▶ Stored data
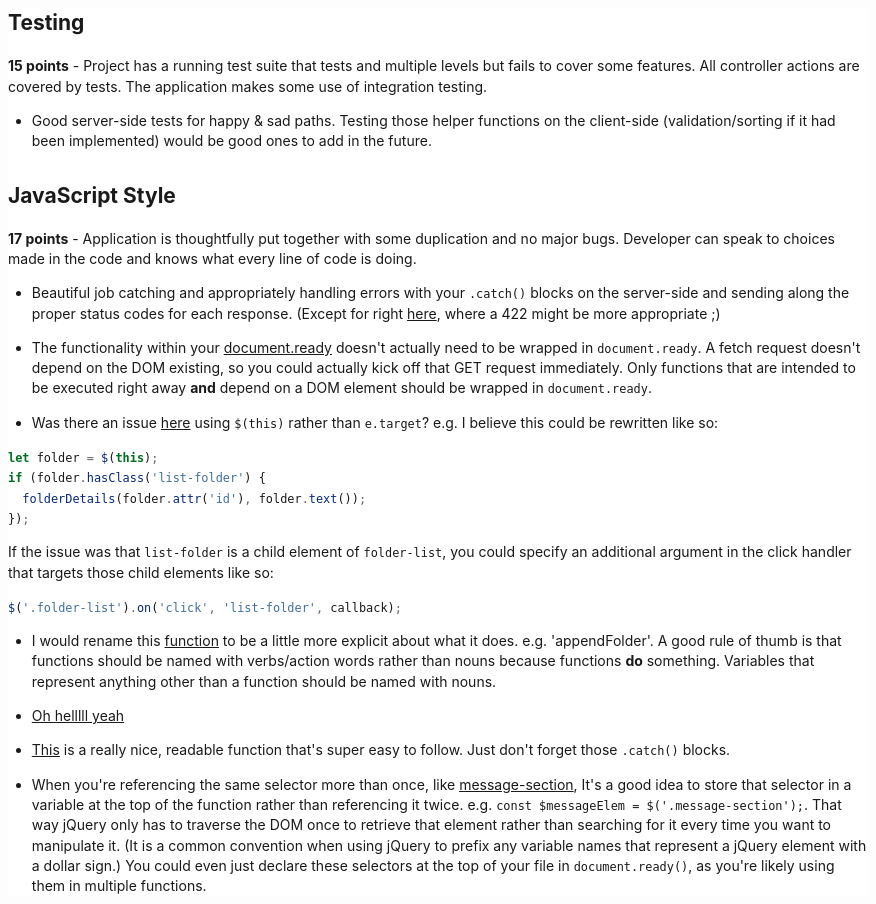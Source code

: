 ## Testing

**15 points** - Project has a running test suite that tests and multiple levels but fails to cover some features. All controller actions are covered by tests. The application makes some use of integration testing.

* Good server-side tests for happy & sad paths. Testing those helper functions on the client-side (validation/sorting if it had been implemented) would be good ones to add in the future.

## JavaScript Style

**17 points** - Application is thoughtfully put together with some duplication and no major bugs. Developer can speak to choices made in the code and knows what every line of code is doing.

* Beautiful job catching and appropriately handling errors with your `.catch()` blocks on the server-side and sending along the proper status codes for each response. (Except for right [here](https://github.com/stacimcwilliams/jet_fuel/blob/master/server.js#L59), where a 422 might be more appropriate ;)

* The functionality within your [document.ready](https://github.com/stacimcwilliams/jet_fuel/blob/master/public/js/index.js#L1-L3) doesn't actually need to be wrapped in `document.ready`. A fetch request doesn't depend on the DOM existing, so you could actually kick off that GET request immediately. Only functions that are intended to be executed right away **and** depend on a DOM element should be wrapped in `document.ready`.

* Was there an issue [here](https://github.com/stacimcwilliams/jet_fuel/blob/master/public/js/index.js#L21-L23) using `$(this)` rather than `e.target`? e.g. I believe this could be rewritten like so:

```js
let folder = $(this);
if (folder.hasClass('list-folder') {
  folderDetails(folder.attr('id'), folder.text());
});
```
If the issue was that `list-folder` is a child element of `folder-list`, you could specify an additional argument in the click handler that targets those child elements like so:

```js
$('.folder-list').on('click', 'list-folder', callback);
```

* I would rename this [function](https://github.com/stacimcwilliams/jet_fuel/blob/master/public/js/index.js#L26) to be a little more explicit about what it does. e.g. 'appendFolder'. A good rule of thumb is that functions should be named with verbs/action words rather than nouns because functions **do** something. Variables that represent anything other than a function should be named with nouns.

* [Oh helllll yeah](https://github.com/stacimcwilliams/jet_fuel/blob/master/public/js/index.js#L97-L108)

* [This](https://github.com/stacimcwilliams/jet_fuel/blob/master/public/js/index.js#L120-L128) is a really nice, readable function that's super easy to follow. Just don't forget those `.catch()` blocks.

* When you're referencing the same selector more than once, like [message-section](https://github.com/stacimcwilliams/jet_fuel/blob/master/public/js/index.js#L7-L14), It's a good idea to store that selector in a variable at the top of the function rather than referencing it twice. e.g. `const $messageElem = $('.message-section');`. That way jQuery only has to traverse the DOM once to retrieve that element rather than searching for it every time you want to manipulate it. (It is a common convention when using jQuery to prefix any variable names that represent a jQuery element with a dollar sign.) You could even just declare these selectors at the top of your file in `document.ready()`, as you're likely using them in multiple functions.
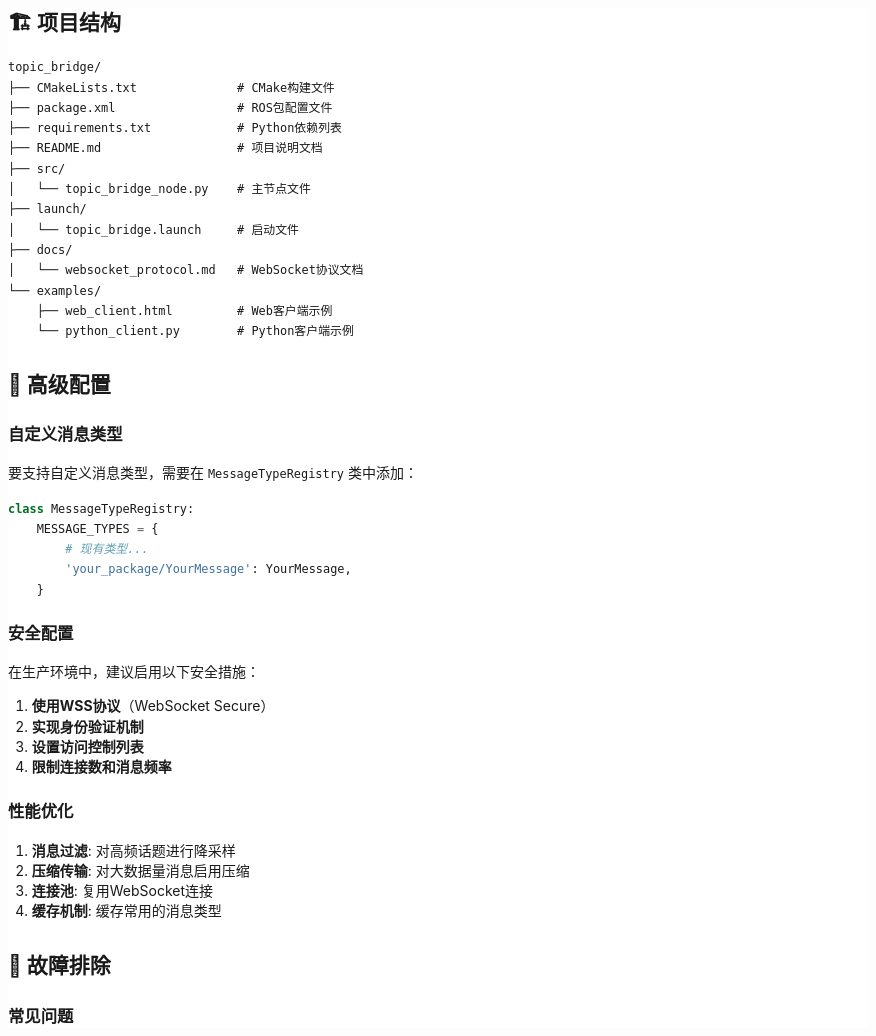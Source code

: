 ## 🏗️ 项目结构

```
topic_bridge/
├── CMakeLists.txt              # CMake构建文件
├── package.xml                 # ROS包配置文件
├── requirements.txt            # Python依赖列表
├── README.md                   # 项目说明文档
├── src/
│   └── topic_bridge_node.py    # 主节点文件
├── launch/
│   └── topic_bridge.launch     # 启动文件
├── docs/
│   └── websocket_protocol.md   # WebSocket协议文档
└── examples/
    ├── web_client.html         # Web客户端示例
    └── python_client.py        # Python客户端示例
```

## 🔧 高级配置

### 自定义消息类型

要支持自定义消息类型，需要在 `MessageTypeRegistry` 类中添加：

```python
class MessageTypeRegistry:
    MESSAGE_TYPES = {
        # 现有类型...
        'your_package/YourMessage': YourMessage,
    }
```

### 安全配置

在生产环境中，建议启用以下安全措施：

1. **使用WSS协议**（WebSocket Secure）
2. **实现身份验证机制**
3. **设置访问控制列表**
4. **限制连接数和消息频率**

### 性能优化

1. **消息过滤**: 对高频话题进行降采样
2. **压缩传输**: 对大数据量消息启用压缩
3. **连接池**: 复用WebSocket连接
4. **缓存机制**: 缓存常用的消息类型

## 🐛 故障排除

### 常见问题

---

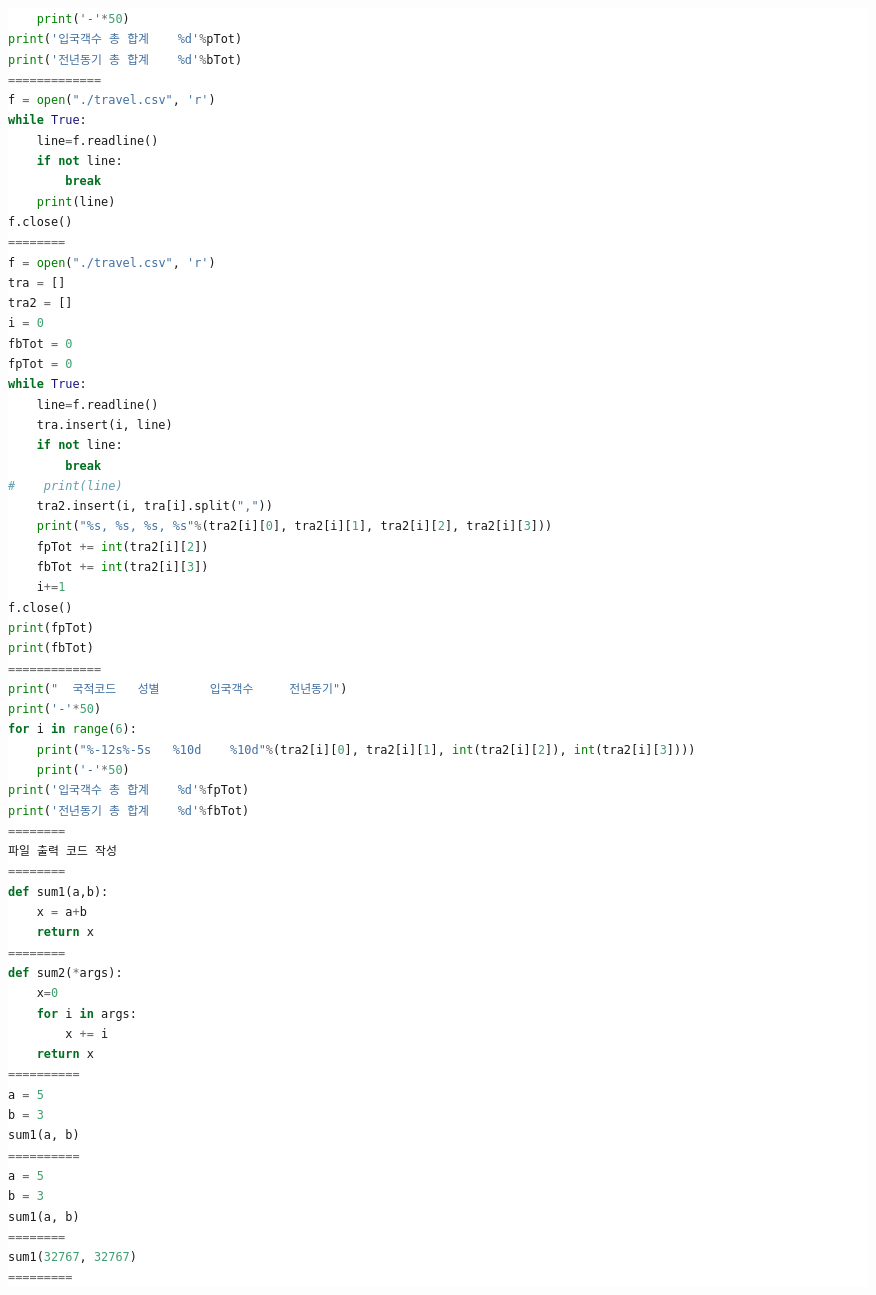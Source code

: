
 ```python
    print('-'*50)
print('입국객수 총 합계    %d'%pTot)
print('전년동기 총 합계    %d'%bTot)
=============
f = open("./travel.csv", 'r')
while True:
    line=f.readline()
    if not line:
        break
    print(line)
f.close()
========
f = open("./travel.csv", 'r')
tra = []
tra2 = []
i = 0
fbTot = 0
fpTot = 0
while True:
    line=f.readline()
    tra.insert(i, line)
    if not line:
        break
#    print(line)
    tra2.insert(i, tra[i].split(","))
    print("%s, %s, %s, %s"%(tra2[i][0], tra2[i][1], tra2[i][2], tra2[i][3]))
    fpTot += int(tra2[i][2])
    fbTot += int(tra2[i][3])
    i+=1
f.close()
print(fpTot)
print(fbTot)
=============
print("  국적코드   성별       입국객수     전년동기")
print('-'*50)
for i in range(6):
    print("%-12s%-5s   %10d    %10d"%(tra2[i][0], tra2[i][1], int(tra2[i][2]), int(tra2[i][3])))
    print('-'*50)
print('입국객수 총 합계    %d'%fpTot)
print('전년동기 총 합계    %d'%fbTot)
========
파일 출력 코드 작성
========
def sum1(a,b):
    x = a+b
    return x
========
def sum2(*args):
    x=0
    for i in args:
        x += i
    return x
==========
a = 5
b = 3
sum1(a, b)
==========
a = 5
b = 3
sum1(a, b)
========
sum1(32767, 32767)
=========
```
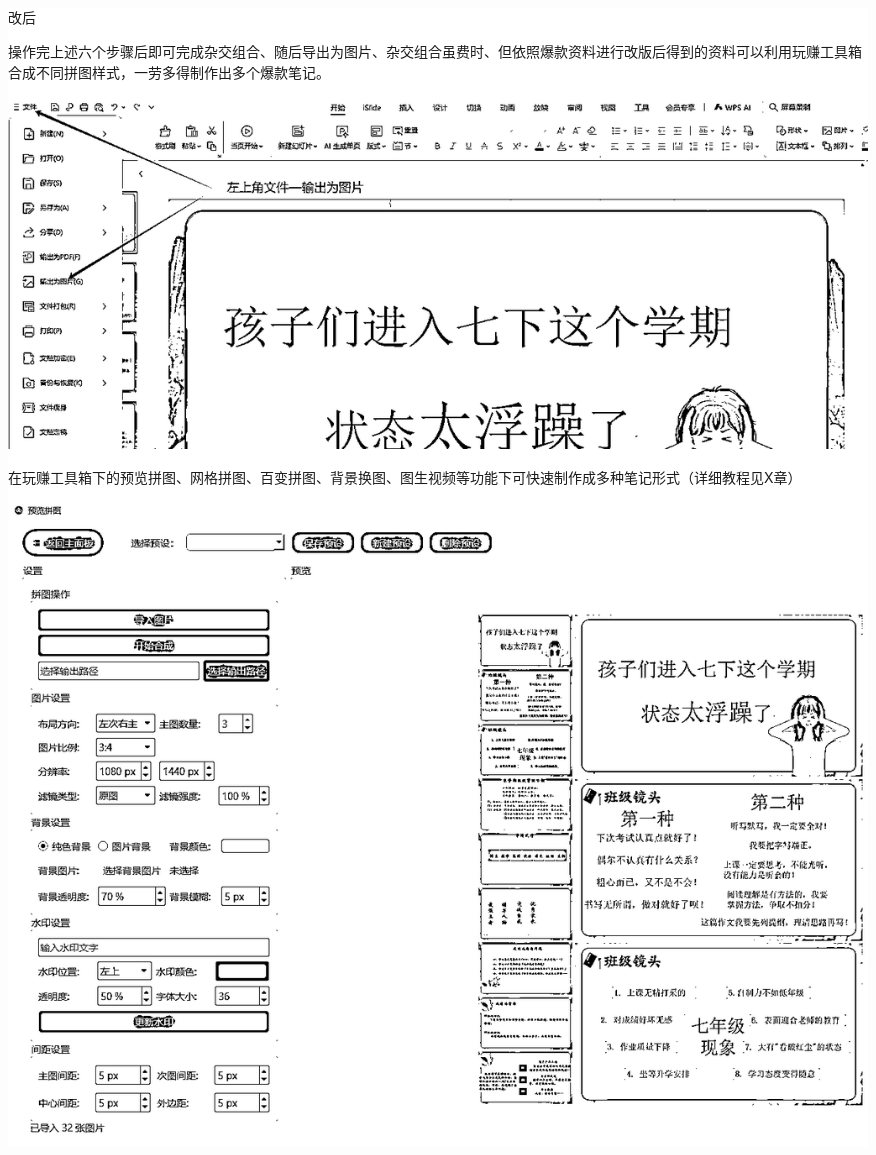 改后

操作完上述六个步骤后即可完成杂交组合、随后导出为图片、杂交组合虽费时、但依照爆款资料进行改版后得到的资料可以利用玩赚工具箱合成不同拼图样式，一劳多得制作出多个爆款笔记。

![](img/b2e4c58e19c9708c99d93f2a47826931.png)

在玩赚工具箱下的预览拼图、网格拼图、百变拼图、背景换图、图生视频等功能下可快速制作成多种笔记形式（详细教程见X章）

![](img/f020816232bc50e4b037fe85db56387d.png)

==

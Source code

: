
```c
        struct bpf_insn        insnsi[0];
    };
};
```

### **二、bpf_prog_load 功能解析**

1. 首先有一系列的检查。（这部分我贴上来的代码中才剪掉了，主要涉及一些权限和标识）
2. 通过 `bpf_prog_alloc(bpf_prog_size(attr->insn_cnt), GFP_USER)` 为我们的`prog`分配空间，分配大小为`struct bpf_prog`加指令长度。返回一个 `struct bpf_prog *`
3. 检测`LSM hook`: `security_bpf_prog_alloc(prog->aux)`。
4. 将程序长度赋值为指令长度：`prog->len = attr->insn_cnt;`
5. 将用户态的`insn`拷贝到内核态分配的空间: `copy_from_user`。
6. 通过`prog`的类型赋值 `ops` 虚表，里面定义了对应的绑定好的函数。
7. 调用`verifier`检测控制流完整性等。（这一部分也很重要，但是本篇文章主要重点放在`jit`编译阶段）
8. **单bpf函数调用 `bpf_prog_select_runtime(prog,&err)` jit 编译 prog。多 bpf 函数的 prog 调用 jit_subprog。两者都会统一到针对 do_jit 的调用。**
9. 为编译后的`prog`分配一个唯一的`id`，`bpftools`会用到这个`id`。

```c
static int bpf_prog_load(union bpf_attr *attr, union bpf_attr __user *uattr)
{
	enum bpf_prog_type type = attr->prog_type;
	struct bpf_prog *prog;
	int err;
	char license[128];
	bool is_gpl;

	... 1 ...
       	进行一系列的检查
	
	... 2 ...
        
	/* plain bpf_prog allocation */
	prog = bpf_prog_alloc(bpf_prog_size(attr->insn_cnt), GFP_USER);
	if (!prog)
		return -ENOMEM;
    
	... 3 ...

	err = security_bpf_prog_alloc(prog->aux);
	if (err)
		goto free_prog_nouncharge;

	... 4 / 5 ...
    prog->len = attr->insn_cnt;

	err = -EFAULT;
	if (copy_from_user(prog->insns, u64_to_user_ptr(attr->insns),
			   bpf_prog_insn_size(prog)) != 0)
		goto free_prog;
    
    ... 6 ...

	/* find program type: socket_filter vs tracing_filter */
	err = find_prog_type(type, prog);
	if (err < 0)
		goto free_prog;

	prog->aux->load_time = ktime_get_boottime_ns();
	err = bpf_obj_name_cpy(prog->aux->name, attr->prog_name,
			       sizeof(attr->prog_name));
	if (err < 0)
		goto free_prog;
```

▶ TRY IT
As you read the records above, find each line that contains "catch" and copy it.

▶ SOLUTION TO THIS PROBLEM
* Beautiful job catching and appropriately handling errors with your `.catch()` blocks on the server-side and sending along the proper status codes for each response. (Except for right [here](https://github.com/stacimcwilliams/jet_fuel/blob/master/server.js#L59), where a 422 might be more appropriate ;)
* [This](https://github.com/stacimcwilliams/jet_fuel/blob/master/public/js/index.js#L120-L128) is a really nice, readable function that's super easy to follow. Just don't forget those `.catch()` blocks.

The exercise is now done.